En base a la Comisión Nacional de Búsqueda (CNB) no se permite la cremación pues el argumento es que los cuerpos pueden entrar en la categoría de Personas Ausentes o Desaparecidas, sin olvidar a secuestrados o víctimas de desaparición forzada, -aunque la mayoría de ellos son sepultados en fosas clandestinas o enterrados en las mismas casas de seguridad-. Lo cierto, es que los cuerpos que ingresan a la Fosa COVID no son cremados aún bajo el riesgo de no saber el comportamiento del virus en un cadáver.

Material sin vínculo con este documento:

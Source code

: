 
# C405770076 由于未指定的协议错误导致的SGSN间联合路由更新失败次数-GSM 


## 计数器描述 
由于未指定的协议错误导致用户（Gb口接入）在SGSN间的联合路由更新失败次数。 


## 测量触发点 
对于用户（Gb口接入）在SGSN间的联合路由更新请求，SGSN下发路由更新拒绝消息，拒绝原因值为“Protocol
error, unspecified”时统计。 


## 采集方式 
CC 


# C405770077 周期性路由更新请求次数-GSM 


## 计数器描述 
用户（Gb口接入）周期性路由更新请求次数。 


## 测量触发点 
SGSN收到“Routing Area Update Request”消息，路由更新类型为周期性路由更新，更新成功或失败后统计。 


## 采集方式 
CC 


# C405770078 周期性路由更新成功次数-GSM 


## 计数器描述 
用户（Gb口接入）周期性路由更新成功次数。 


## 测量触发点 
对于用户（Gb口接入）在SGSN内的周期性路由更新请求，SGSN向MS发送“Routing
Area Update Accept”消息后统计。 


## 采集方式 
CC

Según cifras de la Secretaría de Desarrollo Social en la Ciudad de México (SEDESO) y de acuerdo con el Diagnóstico Situacional de las Poblaciones Callejeras 2017 – 2018 habían sido identificadas 6 mil 754 personas ubicadas en indigencia, 5 mil 894 (hombres) que corresponde a un 82.27 por ciento y 860 (mujeres) que corresponde al 12.73 por ciento; además de que 4 mil 354 (65.67 %) viven y sobreviven en espacios considerados como vía pública, mientras que 2 mil 400 habitan en albergues de carácter público o privado.
La población fue ubicada en hombres de entre 18 y 59 años (82.66%), mujeres de la misma edad, (11.29%), hombres mayores de 60 años (3.74%) mientras que 1.9 % correspondió a menores de edad. Los esfuerzos del Gobierno de la Ciudad de México por arropar a los más vulnerables, a través de la Secretaría de Bienestar e Inclusión Social (SIBISO) han previsto a través de visitas a distintas alcaldías a fin de identificar quienes padecen síntomas de COVID-19 y a su vez, en caso de ser positivo el diagnóstico, usar una unidad móvil para su valoración y luego trasladarlo al albergue transitorio dentro del Centro de Asistencia e Integración Social (CAIS) Coruña para su aislamiento y evitar otros contagios. Sin embargo, y a pesar de este loable esfuerzo, la fosa COVID sigue recibiendo los cuerpos de los que alguna vez, pertenecieron a un núcleo familiar.
Hasta hoy, nadie puede decir la fecha exacta en que una parte de la vida volverá a ser allá afuera, en la calle, ojalá que cuando eso ocurra, sean muchos los que noten que aún está “El Johny” pero ya no está “El Ricky”, un indigente que duerme en la zona centro, que falta “El Azteca” o “El Lucas”. Espero que muchos pregunten por “Elenita” de la Alcaldía Cuauhtémoc, “El tirantes”, de la zona de Aeropuerto, el “Benjas” o “Nico” de la Alcaldía Iztapalapa porque ellos, al igual que “El Dani”, de la zona de Álvaro Obregón, a pesar de que decidieron vivir como muchos más en la calle, lucharon contra ellos mismos y aún así, día a día enfrentaban los retos de la supervivencia en total la adversidad, los climas, las reglas de la sociedad.
“Es triste que nadie venga a despedirlos”.
Y sí, los indigentes han llegado a la fosa COVID, sin un amigo, sin familia, sin que nadie note su ausencia ni los extrañe, mucho menos los reclame.